About this exercise> Filter these entries, keeping only lines that hold the word "into".

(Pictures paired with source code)
• • • • •

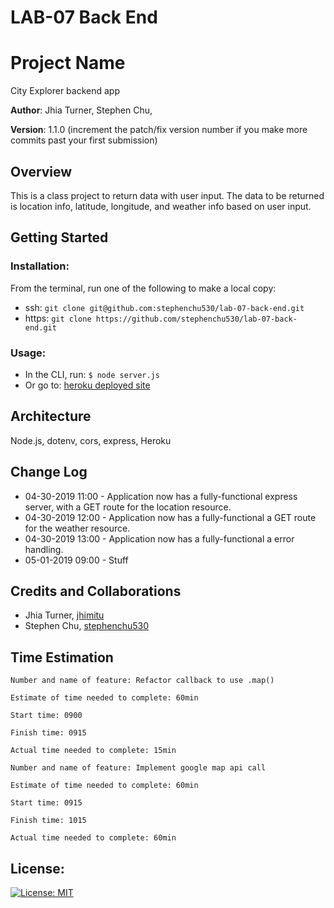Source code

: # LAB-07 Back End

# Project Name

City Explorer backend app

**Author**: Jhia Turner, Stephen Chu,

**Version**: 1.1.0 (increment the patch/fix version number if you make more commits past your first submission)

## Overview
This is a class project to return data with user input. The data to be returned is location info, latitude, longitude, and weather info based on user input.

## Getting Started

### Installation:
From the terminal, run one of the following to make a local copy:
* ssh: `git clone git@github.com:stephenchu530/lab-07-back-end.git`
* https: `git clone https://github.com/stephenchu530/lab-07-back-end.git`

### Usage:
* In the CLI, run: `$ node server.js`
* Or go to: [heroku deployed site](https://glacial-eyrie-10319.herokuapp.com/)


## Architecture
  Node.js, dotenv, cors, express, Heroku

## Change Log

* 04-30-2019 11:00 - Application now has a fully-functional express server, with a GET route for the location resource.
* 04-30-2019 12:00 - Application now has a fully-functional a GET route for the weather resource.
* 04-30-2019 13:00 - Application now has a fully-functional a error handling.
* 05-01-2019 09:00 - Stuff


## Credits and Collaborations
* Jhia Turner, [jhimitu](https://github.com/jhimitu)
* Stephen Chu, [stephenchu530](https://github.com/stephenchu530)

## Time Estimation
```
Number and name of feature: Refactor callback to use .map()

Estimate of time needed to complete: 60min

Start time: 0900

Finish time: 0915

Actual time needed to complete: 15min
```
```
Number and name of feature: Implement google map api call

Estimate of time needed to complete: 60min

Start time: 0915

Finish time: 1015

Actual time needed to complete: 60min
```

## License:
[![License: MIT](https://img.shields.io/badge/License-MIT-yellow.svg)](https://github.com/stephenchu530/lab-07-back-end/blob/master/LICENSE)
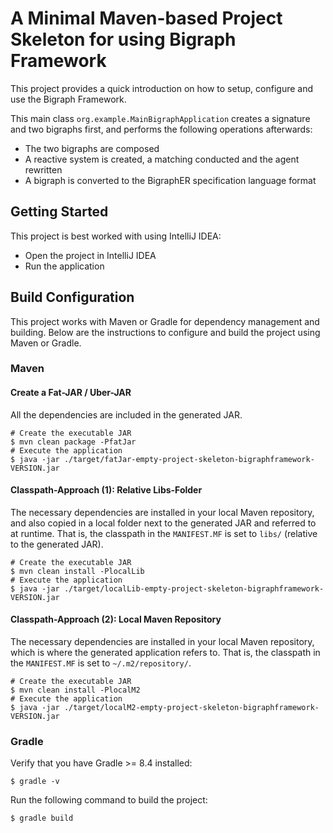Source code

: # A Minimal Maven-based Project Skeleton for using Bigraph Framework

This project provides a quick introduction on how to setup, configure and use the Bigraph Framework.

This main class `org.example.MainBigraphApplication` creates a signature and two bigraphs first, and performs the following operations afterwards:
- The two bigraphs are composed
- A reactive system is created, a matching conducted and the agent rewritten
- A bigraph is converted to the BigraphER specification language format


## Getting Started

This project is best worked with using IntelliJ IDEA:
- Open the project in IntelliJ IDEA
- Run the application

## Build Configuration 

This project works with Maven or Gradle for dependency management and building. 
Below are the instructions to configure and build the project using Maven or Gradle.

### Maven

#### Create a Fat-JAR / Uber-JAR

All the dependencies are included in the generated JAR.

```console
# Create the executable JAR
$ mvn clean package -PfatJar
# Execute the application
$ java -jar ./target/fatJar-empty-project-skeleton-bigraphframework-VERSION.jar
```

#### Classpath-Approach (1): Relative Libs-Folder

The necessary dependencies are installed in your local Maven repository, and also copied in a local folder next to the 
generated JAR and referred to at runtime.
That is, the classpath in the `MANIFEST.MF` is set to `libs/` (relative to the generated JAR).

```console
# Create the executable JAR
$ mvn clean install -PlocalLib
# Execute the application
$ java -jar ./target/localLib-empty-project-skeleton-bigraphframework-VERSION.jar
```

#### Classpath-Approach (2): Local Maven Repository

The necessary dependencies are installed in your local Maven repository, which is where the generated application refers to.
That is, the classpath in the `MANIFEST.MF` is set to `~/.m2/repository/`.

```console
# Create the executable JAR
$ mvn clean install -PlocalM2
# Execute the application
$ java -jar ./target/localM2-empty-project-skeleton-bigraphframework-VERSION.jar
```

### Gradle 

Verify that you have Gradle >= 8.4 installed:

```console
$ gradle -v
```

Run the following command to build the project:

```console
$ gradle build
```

• • • • •

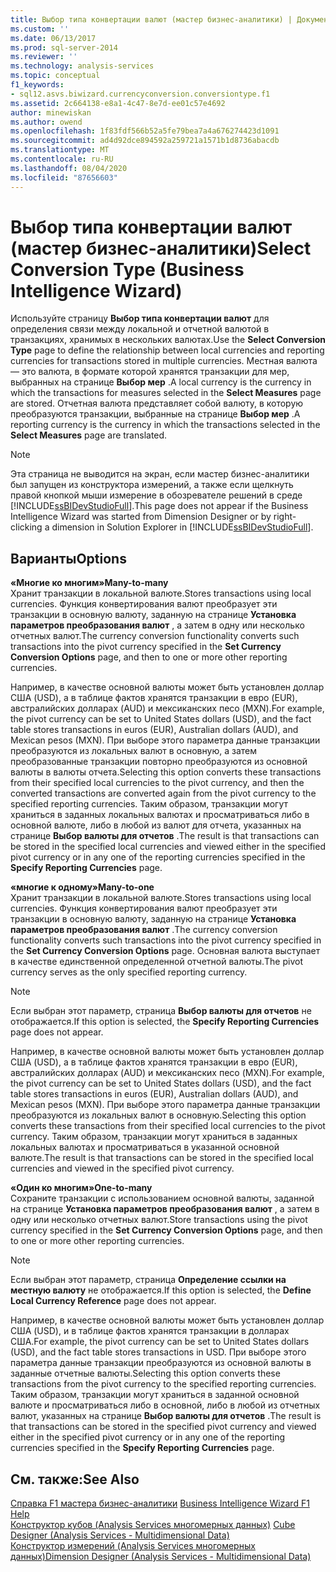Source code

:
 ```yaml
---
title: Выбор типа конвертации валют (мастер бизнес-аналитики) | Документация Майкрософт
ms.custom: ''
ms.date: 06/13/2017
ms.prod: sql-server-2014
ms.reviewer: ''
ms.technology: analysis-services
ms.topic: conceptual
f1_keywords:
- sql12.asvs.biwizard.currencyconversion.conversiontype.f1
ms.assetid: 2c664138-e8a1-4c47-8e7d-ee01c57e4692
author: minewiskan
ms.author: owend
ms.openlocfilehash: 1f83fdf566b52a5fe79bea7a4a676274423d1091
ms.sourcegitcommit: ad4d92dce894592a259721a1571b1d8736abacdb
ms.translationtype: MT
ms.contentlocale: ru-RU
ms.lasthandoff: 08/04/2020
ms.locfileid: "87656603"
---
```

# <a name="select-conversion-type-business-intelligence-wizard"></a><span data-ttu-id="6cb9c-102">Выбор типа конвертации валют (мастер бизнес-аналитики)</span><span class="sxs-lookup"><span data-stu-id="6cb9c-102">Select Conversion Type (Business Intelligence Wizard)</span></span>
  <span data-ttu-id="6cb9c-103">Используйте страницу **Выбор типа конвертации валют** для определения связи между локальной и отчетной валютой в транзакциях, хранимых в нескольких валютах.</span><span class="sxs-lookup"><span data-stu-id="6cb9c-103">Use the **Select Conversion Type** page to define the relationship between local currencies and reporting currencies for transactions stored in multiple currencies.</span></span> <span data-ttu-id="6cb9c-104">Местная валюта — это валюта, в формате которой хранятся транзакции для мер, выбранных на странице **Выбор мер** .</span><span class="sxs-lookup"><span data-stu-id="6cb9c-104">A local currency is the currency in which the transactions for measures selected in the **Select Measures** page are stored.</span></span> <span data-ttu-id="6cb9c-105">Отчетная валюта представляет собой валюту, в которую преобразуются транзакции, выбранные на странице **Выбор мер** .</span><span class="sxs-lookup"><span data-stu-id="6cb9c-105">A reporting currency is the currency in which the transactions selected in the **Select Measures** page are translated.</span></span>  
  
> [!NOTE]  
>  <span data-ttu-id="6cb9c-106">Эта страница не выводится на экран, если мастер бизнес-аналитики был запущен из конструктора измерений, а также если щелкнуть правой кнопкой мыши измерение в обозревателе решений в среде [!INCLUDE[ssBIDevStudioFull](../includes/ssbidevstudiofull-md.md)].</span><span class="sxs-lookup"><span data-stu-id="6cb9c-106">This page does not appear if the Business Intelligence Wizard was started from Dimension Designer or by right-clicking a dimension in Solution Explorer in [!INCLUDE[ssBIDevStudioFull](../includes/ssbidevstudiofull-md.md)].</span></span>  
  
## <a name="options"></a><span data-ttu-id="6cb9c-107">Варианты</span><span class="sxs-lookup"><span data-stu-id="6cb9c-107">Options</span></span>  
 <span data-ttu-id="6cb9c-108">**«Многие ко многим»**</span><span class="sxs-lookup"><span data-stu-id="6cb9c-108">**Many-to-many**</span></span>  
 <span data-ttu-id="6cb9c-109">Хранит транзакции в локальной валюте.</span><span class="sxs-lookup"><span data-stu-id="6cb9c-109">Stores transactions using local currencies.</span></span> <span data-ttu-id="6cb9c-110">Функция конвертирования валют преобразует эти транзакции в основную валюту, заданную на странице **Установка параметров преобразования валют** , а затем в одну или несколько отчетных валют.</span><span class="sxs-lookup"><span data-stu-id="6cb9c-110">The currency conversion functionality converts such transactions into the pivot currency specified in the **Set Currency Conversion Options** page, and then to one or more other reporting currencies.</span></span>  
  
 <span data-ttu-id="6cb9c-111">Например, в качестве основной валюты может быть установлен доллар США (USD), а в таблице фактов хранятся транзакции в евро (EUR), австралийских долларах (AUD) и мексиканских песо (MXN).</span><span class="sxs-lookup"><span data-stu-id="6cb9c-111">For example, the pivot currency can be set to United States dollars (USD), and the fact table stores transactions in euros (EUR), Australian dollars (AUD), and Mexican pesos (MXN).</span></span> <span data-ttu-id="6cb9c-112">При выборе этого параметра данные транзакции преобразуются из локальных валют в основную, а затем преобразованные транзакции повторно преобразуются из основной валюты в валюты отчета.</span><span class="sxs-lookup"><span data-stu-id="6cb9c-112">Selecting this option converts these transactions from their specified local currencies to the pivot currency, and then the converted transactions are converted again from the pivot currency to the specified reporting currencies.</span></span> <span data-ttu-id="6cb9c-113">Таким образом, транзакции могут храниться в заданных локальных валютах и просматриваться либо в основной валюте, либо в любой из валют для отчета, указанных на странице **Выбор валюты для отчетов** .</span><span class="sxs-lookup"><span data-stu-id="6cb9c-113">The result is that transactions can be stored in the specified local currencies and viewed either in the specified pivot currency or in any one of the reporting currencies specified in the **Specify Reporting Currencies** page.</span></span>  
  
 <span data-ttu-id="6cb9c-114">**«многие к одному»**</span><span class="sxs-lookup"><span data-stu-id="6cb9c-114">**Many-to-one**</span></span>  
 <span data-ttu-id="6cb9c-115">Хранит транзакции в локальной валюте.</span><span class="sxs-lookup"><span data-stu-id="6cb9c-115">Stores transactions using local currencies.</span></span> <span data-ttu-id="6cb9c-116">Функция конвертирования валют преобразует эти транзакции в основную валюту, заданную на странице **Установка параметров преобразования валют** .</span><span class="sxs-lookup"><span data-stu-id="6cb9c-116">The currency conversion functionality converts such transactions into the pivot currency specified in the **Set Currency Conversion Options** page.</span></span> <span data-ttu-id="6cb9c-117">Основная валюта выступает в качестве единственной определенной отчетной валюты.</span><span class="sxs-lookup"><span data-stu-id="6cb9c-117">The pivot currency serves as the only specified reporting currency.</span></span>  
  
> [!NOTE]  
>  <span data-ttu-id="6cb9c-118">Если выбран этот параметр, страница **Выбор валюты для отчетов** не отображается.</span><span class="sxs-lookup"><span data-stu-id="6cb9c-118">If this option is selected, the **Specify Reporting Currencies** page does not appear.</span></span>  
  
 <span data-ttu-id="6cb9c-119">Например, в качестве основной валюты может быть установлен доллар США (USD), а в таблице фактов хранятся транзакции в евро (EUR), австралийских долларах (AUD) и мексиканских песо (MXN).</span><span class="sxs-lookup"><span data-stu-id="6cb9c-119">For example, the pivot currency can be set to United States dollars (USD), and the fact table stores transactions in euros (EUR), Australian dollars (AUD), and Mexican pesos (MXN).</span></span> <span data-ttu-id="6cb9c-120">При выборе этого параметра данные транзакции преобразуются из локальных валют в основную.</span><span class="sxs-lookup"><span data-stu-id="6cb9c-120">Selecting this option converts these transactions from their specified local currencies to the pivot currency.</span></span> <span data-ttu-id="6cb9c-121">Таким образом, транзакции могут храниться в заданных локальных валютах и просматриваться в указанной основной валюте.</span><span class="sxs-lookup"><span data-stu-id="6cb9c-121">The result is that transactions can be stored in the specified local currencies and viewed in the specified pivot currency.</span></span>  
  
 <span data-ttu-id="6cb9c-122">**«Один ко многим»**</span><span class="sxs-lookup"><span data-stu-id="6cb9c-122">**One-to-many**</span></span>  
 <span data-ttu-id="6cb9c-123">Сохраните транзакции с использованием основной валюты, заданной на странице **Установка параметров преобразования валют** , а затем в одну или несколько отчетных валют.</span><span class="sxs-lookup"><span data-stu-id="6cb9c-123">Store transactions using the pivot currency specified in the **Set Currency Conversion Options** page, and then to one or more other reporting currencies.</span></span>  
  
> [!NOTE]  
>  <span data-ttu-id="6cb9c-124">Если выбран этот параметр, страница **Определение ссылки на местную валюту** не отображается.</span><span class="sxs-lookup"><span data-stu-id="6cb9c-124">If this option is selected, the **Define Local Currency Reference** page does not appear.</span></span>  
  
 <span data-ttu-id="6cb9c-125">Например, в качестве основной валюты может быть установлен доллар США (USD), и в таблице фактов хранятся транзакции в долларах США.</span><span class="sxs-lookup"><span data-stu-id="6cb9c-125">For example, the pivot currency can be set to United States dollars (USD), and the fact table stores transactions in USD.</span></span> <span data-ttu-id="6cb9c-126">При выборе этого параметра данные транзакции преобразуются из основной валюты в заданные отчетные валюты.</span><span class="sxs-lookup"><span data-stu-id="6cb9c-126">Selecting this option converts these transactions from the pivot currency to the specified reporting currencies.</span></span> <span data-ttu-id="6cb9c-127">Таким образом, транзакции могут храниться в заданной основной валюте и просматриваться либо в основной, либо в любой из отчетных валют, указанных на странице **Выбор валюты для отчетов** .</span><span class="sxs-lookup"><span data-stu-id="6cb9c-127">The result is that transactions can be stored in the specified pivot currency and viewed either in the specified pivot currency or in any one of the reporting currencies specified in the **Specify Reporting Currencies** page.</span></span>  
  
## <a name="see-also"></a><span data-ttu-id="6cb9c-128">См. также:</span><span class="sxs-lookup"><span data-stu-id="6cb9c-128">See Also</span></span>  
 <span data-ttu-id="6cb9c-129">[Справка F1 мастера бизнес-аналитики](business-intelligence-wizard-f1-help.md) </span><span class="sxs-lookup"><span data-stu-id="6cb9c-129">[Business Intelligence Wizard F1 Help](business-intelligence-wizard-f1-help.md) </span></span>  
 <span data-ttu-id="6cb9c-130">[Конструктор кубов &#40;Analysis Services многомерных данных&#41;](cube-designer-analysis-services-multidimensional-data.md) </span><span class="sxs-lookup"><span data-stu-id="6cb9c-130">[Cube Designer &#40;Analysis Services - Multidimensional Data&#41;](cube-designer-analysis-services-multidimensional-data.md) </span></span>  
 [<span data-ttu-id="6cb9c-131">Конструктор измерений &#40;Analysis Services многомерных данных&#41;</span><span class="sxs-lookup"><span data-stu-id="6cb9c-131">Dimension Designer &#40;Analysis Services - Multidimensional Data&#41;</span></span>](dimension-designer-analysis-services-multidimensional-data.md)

• • • • •

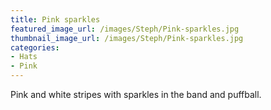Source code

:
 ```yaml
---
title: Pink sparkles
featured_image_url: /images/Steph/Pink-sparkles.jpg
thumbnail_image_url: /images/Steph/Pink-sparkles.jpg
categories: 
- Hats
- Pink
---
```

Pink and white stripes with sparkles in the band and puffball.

• • • • •

Answer space>
 <span data-ttu-id="6cb9c-109">Хранит транзакции в локальной валюте.</span><span class="sxs-lookup"><span data-stu-id="6cb9c-109">Stores transactions using local currencies.</span></span> <span data-ttu-id="6cb9c-110">Функция конвертирования валют преобразует эти транзакции в основную валюту, заданную на странице **Установка параметров преобразования валют** , а затем в одну или несколько отчетных валют.</span><span class="sxs-lookup"><span data-stu-id="6cb9c-110">The currency conversion functionality converts such transactions into the pivot currency specified in the **Set Currency Conversion Options** page, and then to one or more other reporting currencies.</span></span>  
 <span data-ttu-id="6cb9c-115">Хранит транзакции в локальной валюте.</span><span class="sxs-lookup"><span data-stu-id="6cb9c-115">Stores transactions using local currencies.</span></span> <span data-ttu-id="6cb9c-116">Функция конвертирования валют преобразует эти транзакции в основную валюту, заданную на странице **Установка параметров преобразования валют** .</span><span class="sxs-lookup"><span data-stu-id="6cb9c-116">The currency conversion functionality converts such transactions into the pivot currency specified in the **Set Currency Conversion Options** page.</span></span> <span data-ttu-id="6cb9c-117">Основная валюта выступает в качестве единственной определенной отчетной валюты.</span><span class="sxs-lookup"><span data-stu-id="6cb9c-117">The pivot currency serves as the only specified reporting currency.</span></span>  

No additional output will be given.